→ The input

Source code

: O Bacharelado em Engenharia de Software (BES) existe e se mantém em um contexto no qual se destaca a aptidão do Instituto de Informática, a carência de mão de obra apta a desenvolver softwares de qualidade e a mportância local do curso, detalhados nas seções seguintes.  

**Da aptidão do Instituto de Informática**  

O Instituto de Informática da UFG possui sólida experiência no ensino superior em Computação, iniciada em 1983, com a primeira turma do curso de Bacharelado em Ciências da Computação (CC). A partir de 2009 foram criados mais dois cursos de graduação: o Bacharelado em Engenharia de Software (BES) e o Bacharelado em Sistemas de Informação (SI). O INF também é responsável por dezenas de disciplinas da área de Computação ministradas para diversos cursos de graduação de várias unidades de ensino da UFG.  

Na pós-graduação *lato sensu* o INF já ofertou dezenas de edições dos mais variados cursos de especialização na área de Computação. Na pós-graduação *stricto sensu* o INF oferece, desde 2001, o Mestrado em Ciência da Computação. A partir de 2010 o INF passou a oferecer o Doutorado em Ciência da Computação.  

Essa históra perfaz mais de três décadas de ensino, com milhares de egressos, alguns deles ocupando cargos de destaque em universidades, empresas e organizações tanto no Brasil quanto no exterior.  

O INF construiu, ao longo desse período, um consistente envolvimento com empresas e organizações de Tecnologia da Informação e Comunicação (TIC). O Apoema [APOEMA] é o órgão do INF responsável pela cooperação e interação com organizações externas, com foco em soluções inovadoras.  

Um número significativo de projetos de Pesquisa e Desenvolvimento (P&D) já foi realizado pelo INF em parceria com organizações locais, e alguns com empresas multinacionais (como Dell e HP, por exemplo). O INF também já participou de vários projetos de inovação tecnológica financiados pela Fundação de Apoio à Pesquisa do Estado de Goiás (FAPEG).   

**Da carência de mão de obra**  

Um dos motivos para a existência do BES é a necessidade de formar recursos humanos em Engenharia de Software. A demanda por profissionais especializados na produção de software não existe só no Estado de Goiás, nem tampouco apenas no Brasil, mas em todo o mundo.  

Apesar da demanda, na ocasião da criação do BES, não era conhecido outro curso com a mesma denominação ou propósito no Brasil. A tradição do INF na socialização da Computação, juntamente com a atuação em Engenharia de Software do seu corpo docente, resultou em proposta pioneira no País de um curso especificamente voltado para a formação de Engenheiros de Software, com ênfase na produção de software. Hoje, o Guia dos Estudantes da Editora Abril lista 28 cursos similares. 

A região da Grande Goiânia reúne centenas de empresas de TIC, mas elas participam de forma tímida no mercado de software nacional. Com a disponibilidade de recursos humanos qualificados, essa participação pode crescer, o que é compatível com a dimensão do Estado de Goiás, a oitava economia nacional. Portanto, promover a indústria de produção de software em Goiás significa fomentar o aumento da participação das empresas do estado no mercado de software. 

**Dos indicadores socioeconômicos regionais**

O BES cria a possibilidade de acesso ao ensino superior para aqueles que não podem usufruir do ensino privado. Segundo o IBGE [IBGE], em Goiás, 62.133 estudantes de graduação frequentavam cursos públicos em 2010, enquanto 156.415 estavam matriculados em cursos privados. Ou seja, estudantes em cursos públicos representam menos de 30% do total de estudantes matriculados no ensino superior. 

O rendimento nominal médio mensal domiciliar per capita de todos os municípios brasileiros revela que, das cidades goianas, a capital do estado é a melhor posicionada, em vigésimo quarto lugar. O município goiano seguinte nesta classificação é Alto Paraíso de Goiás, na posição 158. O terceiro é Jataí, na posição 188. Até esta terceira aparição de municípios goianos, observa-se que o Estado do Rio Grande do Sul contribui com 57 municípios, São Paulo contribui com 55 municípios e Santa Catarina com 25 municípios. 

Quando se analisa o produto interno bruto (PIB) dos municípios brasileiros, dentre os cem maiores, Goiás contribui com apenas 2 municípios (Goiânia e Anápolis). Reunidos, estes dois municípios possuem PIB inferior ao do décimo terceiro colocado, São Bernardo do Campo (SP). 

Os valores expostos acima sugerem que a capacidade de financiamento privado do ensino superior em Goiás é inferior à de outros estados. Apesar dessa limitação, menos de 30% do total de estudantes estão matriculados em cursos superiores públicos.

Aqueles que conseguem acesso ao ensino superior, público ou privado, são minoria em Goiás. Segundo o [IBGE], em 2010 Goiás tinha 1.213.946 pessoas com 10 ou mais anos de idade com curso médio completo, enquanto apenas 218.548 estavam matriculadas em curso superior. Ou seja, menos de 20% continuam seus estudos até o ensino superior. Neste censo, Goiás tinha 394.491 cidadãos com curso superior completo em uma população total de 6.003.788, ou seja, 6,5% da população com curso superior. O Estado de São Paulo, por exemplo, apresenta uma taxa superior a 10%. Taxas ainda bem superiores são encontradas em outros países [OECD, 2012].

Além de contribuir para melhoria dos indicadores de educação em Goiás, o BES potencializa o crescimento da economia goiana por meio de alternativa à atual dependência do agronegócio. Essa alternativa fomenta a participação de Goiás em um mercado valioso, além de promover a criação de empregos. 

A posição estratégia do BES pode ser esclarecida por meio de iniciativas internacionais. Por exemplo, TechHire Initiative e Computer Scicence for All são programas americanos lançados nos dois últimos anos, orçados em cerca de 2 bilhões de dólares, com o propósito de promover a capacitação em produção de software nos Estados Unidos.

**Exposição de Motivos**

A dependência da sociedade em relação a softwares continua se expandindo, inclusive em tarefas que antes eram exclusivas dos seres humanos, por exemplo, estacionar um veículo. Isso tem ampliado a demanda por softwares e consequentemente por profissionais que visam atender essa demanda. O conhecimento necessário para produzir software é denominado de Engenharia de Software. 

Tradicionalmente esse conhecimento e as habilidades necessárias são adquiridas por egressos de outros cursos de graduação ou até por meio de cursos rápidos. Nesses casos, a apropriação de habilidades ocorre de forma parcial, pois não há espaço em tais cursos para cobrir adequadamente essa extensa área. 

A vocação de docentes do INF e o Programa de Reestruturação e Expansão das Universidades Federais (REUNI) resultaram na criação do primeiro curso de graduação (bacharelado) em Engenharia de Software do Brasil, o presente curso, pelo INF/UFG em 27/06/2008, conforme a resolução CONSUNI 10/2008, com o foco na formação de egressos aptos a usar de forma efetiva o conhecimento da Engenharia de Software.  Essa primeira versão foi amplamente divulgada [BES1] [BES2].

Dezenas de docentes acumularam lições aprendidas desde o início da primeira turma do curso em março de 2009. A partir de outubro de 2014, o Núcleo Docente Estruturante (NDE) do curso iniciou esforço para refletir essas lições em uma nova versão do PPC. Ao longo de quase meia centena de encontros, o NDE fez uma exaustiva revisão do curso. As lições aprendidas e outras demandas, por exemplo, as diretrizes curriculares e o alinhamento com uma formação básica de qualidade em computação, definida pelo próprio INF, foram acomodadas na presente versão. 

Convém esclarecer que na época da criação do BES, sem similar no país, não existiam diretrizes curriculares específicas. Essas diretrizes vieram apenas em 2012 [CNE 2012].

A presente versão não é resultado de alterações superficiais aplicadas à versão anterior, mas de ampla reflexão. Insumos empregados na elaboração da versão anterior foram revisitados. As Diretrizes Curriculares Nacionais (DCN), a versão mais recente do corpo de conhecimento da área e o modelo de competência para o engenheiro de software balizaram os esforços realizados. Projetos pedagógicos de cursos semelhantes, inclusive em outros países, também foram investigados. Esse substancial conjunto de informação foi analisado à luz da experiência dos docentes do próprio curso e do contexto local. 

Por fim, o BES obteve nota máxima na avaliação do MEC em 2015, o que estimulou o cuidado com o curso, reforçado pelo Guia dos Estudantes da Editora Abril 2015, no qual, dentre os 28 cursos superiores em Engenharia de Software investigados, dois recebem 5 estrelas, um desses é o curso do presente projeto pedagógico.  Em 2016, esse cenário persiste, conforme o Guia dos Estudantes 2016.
==
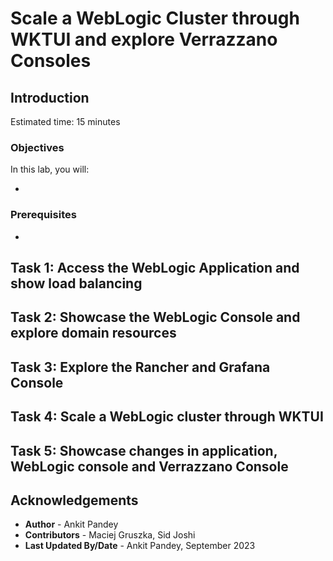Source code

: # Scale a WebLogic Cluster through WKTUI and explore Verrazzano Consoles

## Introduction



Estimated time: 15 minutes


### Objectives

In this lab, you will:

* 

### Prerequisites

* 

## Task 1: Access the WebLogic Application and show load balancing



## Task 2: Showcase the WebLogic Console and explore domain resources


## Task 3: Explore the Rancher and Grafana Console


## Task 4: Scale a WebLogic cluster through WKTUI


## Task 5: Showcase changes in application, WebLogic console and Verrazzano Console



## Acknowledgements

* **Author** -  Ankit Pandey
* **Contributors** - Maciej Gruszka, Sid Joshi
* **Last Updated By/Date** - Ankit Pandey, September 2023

→ Your objective
Within the material above, transcribe exactly the lines that run from the line holding "Na pós-graduação *lato" through the line holding "Essa históra perfaz".

→ Task answer
Na pós-graduação *lato sensu* o INF já ofertou dezenas de edições dos mais variados cursos de especialização na área de Computação. Na pós-graduação *stricto sensu* o INF oferece, desde 2001, o Mestrado em Ciência da Computação. A partir de 2010 o INF passou a oferecer o Doutorado em Ciência da Computação.  

Essa históra perfaz mais de três décadas de ensino, com milhares de egressos, alguns deles ocupando cargos de destaque em universidades, empresas e organizações tanto no Brasil quanto no exterior.  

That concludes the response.